Chrome approached energy efficiency with some trepidation. While management embraced the concept and had the will to mitigate its environmental impact, the team was not prepared for the straightforward assessment and analysis process, nor had managers truly anticipated the quickness with which results would be realized. Although total energy expenditures increased by 5 percent from its 2007 data baseline, electrical use was reduced 18 percent per unit and natural gas use declined 35 percent per unit. Ultimately, the firm’s cost per unit dropped approximately 25 percent from both energy sources combined.

The facility’s success now is being used as a benchmark within the company’s network of plants. The Newark site’s energy efficiency efforts have not stopped. The management group has set an internal goal of increasing the miles per gallon of its truck fleet by 5 percent, and it has purchased truck mud flaps that are expected to reduce underside drag on the trailers, which ultimately will boost fuel mileage.

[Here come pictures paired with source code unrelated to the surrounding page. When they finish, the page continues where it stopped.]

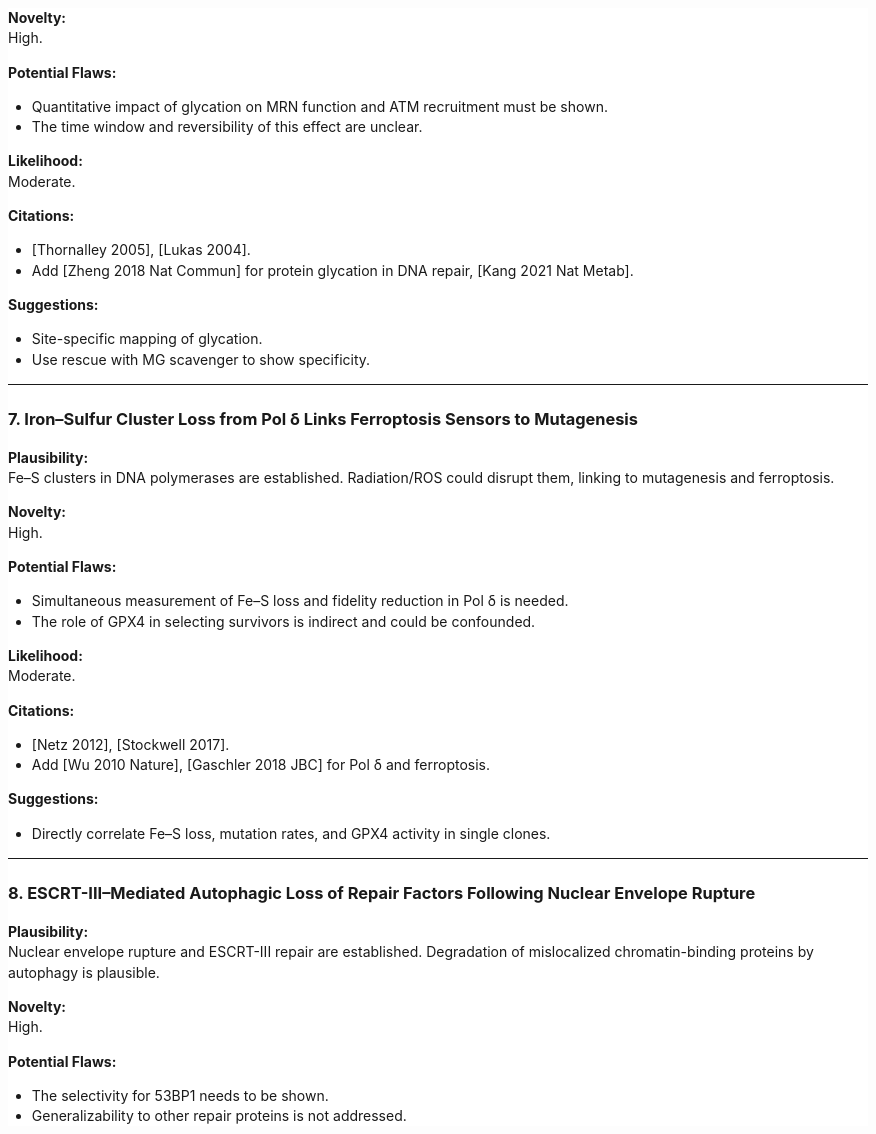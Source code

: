 **Novelty:**  
High.

**Potential Flaws:**
- Quantitative impact of glycation on MRN function and ATM recruitment must be shown.
- The time window and reversibility of this effect are unclear.

**Likelihood:**  
Moderate.

**Citations:**  
- [Thornalley 2005], [Lukas 2004].
- Add [Zheng 2018 Nat Commun] for protein glycation in DNA repair, [Kang 2021 Nat Metab].

**Suggestions:**
- Site-specific mapping of glycation.
- Use rescue with MG scavenger to show specificity.

---

### 7. Iron–Sulfur Cluster Loss from Pol δ Links Ferroptosis Sensors to Mutagenesis

**Plausibility:**  
Fe–S clusters in DNA polymerases are established. Radiation/ROS could disrupt them, linking to mutagenesis and ferroptosis.

**Novelty:**  
High.

**Potential Flaws:**
- Simultaneous measurement of Fe–S loss and fidelity reduction in Pol δ is needed.
- The role of GPX4 in selecting survivors is indirect and could be confounded.

**Likelihood:**  
Moderate.

**Citations:**  
- [Netz 2012], [Stockwell 2017].
- Add [Wu 2010 Nature], [Gaschler 2018 JBC] for Pol δ and ferroptosis.

**Suggestions:**
- Directly correlate Fe–S loss, mutation rates, and GPX4 activity in single clones.

---

### 8. ESCRT-III–Mediated Autophagic Loss of Repair Factors Following Nuclear Envelope Rupture

**Plausibility:**  
Nuclear envelope rupture and ESCRT-III repair are established. Degradation of mislocalized chromatin-binding proteins by autophagy is plausible.

**Novelty:**  
High.

**Potential Flaws:**
- The selectivity for 53BP1 needs to be shown.
- Generalizability to other repair proteins is not addressed.
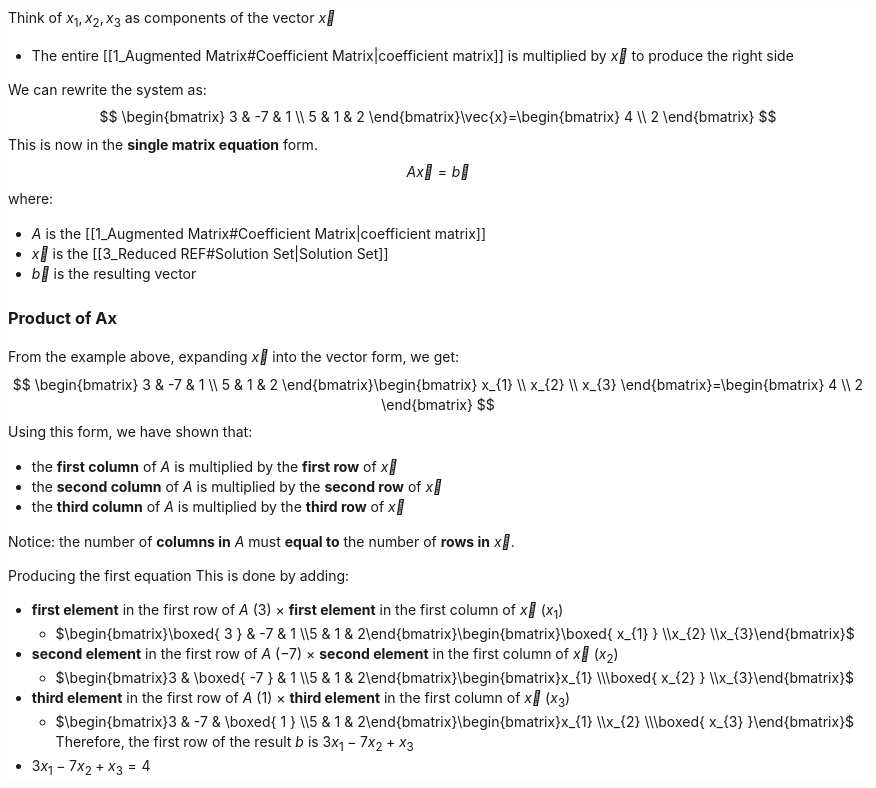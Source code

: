 Think of $x_{1},x_{2},x_{3}$ as components of the vector $\vec{x}$
- The entire [[1_Augmented Matrix#Coefficient Matrix|coefficient matrix]] is multiplied by $\vec{x}$ to produce the right side

We can rewrite the system as:
$$
\begin{bmatrix}
3 & -7 & 1 \\
5 & 1 & 2
\end{bmatrix}\vec{x}=\begin{bmatrix}
4 \\
2
\end{bmatrix}
$$
This is now in the **single matrix equation** form.
$$
A\vec{x}=\vec{b}
$$
where:
- $A$ is the [[1_Augmented Matrix#Coefficient Matrix|coefficient matrix]]
- $\vec{x}$ is the [[3_Reduced REF#Solution Set|Solution Set]]
- $\vec{b}$ is the resulting vector


### Product of Ax
From the example above, expanding $\vec{x}$ into the vector form, we get:
$$
\begin{bmatrix}
3 & -7 & 1 \\
5 & 1 & 2
\end{bmatrix}\begin{bmatrix}
x_{1} \\
x_{2} \\
x_{3}
\end{bmatrix}=\begin{bmatrix}
4 \\
2
\end{bmatrix}
$$
Using this form, we have shown that:
- the **first column** of $A$ is multiplied by the **first row** of $\vec{x}$
- the **second column** of $A$ is multiplied by the **second row** of $\vec{x}$
- the **third column** of $A$ is multiplied by the **third row** of $\vec{x}$

Notice: the number of **columns in** $A$ must **equal to** the number of **rows in** $\vec{x}$.

Producing the first equation
This is done by adding:
- **first element** in the first row of $A$ ($3$) $\times$ **first element** in the first column of $\vec{x}$ ($x_{1}$)
	- $\begin{bmatrix}\boxed{ 3 } & -7 & 1 \\5 & 1 & 2\end{bmatrix}\begin{bmatrix}\boxed{ x_{1} } \\x_{2} \\x_{3}\end{bmatrix}$
- **second element** in the first row of $A$ ($-7$) $\times$ **second element** in the first column of $\vec{x}$ ($x_{2}$)
	- $\begin{bmatrix}3 & \boxed{ -7 } & 1 \\5 & 1 & 2\end{bmatrix}\begin{bmatrix}x_{1} \\\boxed{ x_{2} } \\x_{3}\end{bmatrix}$
- **third element** in the first row of $A$ ($1$) $\times$ **third element** in the first column of $\vec{x}$ ($x_{3}$)
	- $\begin{bmatrix}3 & -7 & \boxed{ 1 } \\5 & 1 & 2\end{bmatrix}\begin{bmatrix}x_{1} \\x_{2} \\\boxed{ x_{3} }\end{bmatrix}$
Therefore, the first row of the result $b$ is $3x_{1}-7x_{2}+x_{3}$
- $3x_{1}-7x_{2}+x_{3}=4$
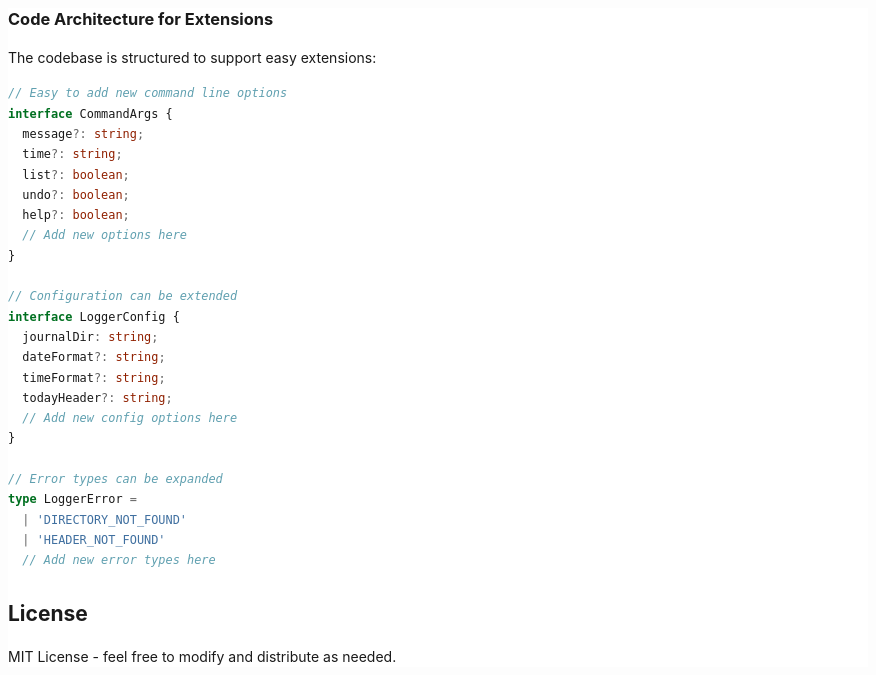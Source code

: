 ### Code Architecture for Extensions

The codebase is structured to support easy extensions:

```typescript
// Easy to add new command line options
interface CommandArgs {
  message?: string;
  time?: string;
  list?: boolean;
  undo?: boolean;
  help?: boolean;
  // Add new options here
}

// Configuration can be extended
interface LoggerConfig {
  journalDir: string;
  dateFormat?: string;
  timeFormat?: string;
  todayHeader?: string;
  // Add new config options here
}

// Error types can be expanded
type LoggerError = 
  | 'DIRECTORY_NOT_FOUND'
  | 'HEADER_NOT_FOUND'
  // Add new error types here
```

## License

MIT License - feel free to modify and distribute as needed.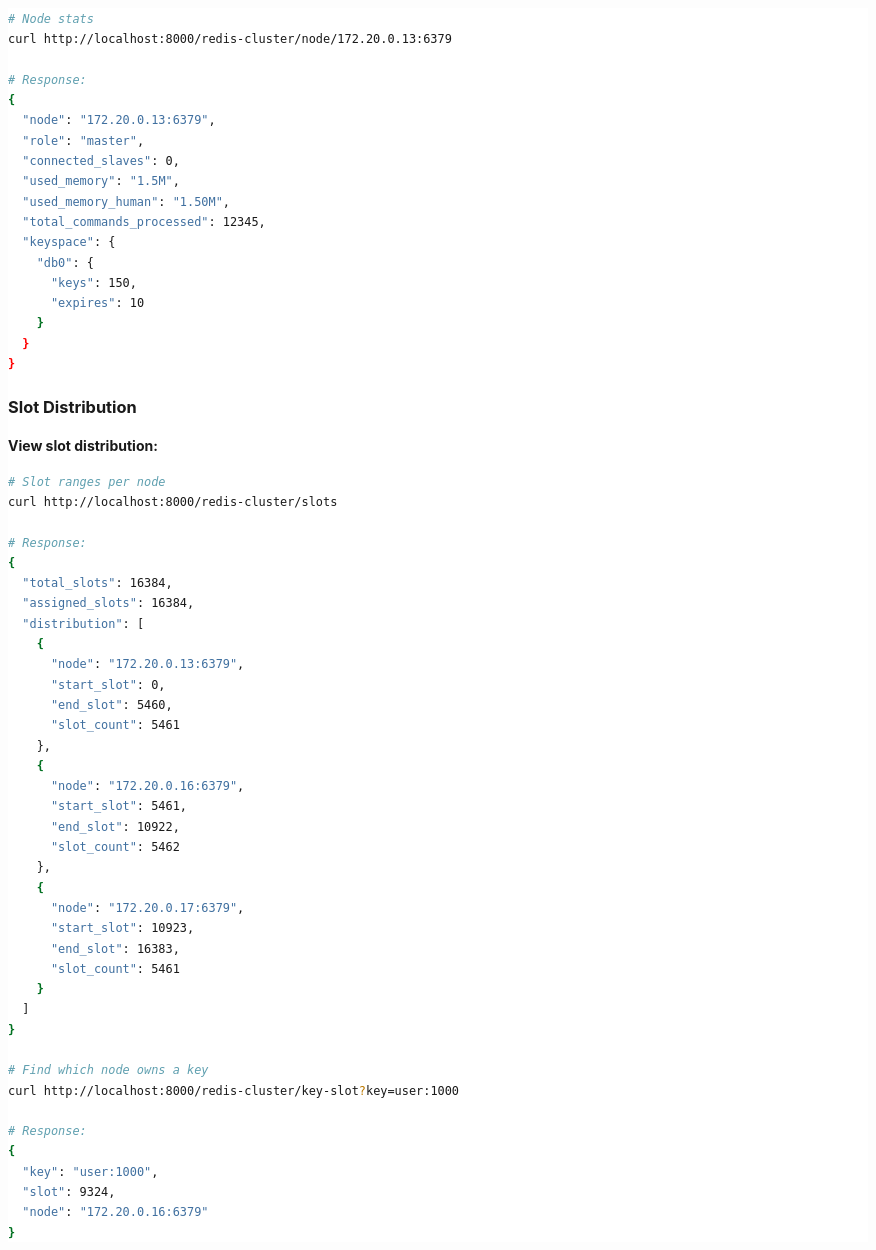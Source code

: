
 ```bash
# Node stats
curl http://localhost:8000/redis-cluster/node/172.20.0.13:6379

# Response:
{
  "node": "172.20.0.13:6379",
  "role": "master",
  "connected_slaves": 0,
  "used_memory": "1.5M",
  "used_memory_human": "1.50M",
  "total_commands_processed": 12345,
  "keyspace": {
    "db0": {
      "keys": 150,
      "expires": 10
    }
  }
}
```

### Slot Distribution

**View slot distribution:**

```bash
# Slot ranges per node
curl http://localhost:8000/redis-cluster/slots

# Response:
{
  "total_slots": 16384,
  "assigned_slots": 16384,
  "distribution": [
    {
      "node": "172.20.0.13:6379",
      "start_slot": 0,
      "end_slot": 5460,
      "slot_count": 5461
    },
    {
      "node": "172.20.0.16:6379",
      "start_slot": 5461,
      "end_slot": 10922,
      "slot_count": 5462
    },
    {
      "node": "172.20.0.17:6379",
      "start_slot": 10923,
      "end_slot": 16383,
      "slot_count": 5461
    }
  ]
}

# Find which node owns a key
curl http://localhost:8000/redis-cluster/key-slot?key=user:1000

# Response:
{
  "key": "user:1000",
  "slot": 9324,
  "node": "172.20.0.16:6379"
}
```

Sidebar: Your Government Gives Back

The U.S. Department of Energy and its Industrial Technologies Program established the Industrial Assessment Center to help businesses calculate and lower their energy use by:
  • Providing small- and medium-size manufacturers (gross annual sales < $100 million) with free energy assessments.

  • Having local teams of engineering faculty and students from 26 participating universities across the country perform the assessments.

  • Serving as a training ground for the next generation of energy-savvy engineers, providing valuable hands-on experience to college students.

  • Saving facilities that participate in the program an average of $55,000 a year with a payback period of 12 months.